The UK mobile phone market is leaving Dixons Carphone (DC.) behind. Consumers are increasingly opting for sim-only or flexible contracts, eschewing the more traditional approach of getting a new handset on a lengthy contract. The trouble is, Dixons Carphone has a smaller share of this lower-margin sim-only market, and is lacking in flexible credit-based offers.
The result has been devastating. The group swung to a loss in the year to April 2019 thanks to a whopping £557m in charges, predominantly made up of impairments on goodwill and assets, as well as onerous leases.
Chief executive Alex Baldock warns the pain is not over yet. The group is scrambling to adapt to the modern market, developing a new customer offer and integrating the mobile and electricals parts of the business. Such changes aren’t cheap and the coming year is expected to be the hardest point. Management is guiding towards £210m in headline profits, a full £90m below the previous consensus.
Bloomberg consensus estimates put adjusted EPS at 19.8p for the year to April 2020, down from 20.2p in FY2019.
Conditions were also tougher for the electricals business, with like-for-like (LFL) sales growth slowing to just 1 per cent in the UK and Ireland. Management warned in last year’s results that it was “budgeting for a contraction” and cost increases, but has used its scale to maintain market share.
Higher demand for delivery and installation shaved 100 basis points off the gross margins in the period, pushing down headline operating profit in the electricals division by 22 per cent as a result. Management is predicting an increase in sales and headline profits in the coming year.

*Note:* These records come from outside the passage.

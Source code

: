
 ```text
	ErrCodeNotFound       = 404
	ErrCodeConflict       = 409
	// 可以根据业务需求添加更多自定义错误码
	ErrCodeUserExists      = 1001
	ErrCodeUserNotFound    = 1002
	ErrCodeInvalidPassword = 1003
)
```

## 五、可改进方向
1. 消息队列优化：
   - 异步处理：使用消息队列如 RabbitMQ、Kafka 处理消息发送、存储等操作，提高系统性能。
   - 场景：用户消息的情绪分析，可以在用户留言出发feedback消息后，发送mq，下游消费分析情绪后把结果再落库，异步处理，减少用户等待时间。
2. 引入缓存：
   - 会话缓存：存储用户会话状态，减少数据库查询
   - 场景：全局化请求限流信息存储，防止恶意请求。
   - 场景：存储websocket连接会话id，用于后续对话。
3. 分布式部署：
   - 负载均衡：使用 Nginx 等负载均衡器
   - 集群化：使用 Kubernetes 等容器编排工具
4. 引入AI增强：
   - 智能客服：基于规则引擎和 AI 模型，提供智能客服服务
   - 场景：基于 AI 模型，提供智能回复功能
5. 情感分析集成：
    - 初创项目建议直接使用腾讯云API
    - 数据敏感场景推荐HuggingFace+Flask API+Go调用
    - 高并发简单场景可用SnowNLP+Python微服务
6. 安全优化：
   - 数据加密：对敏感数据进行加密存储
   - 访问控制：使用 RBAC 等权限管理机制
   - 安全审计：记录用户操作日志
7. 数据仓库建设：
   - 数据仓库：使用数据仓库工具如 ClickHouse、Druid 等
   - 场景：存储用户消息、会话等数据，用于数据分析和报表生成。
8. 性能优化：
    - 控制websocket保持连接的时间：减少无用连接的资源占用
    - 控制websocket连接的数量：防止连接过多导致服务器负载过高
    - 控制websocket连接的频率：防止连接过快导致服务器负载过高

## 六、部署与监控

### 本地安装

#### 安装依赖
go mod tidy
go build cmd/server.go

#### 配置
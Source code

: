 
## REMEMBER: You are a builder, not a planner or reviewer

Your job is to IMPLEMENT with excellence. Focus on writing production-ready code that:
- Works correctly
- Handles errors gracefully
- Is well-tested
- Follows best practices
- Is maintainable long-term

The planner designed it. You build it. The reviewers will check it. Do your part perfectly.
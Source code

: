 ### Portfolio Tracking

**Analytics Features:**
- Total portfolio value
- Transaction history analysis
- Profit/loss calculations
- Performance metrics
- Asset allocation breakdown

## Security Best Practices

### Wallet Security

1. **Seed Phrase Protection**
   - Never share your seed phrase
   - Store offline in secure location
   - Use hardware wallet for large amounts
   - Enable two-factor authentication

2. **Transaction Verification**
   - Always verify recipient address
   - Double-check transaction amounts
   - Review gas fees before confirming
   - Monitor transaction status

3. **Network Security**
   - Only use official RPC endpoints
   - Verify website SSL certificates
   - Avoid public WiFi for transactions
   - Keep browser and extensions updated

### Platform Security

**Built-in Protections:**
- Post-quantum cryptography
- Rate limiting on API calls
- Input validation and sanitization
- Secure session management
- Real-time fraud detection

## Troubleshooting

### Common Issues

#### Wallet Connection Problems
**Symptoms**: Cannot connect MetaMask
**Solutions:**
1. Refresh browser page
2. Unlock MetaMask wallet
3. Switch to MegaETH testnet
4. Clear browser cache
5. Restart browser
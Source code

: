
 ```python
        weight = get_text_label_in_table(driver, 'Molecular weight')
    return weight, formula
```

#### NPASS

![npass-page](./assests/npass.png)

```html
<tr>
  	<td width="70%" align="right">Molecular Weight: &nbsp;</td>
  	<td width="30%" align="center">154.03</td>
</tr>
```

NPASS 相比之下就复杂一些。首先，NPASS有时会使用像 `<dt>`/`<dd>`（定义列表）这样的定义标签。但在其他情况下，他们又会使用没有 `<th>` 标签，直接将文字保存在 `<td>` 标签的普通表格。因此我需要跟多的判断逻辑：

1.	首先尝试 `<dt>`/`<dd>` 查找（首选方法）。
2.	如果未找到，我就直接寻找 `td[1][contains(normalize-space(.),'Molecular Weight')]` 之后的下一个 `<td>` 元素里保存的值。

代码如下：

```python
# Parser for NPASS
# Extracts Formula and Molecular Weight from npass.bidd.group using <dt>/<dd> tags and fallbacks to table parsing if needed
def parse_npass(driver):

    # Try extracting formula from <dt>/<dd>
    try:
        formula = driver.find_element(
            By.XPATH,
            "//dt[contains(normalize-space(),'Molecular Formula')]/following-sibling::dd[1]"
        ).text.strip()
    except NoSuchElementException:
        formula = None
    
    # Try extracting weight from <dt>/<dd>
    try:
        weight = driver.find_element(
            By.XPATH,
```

Capital expenditure slowed slightly, to £166m, but is expected to shoot up to around £275m in the coming year, as the group hits peak spending for its transformation programme.
|DIXONS CARPHONE (DC.)|
|ORD PRICE:||109p||MARKET VALUE:||£ 1.26bn|
|TOUCH:||108.5-109.2p||12-MONTH HIGH:||202p||LOW: 90p|
|DIVIDEND YIELD:||6.2%||PE RATIO:||NA|
|NET ASSET VALUE:||228p*||NET DEBT:||10%|
|Year to 27 Apr||Turnover (£bn)||Pre-tax profit (£m)||Earnings per share (p)||Dividend per share (p)|
|*Includes intangible assets of £3.3bn, or 285p a share|
The shares found a new 12-month low following the release of these numbers. And while the mobile division is rightly stealing all the attention, we are also mindful of slower like-for-like sales growth in the much larger electricals business. This led group like-for-likes to edge up by just 1 per cent, versus 4 per cent last year. Efforts to improve customer experience are said to be paying off, but we view the shares with caution all the same. Sell.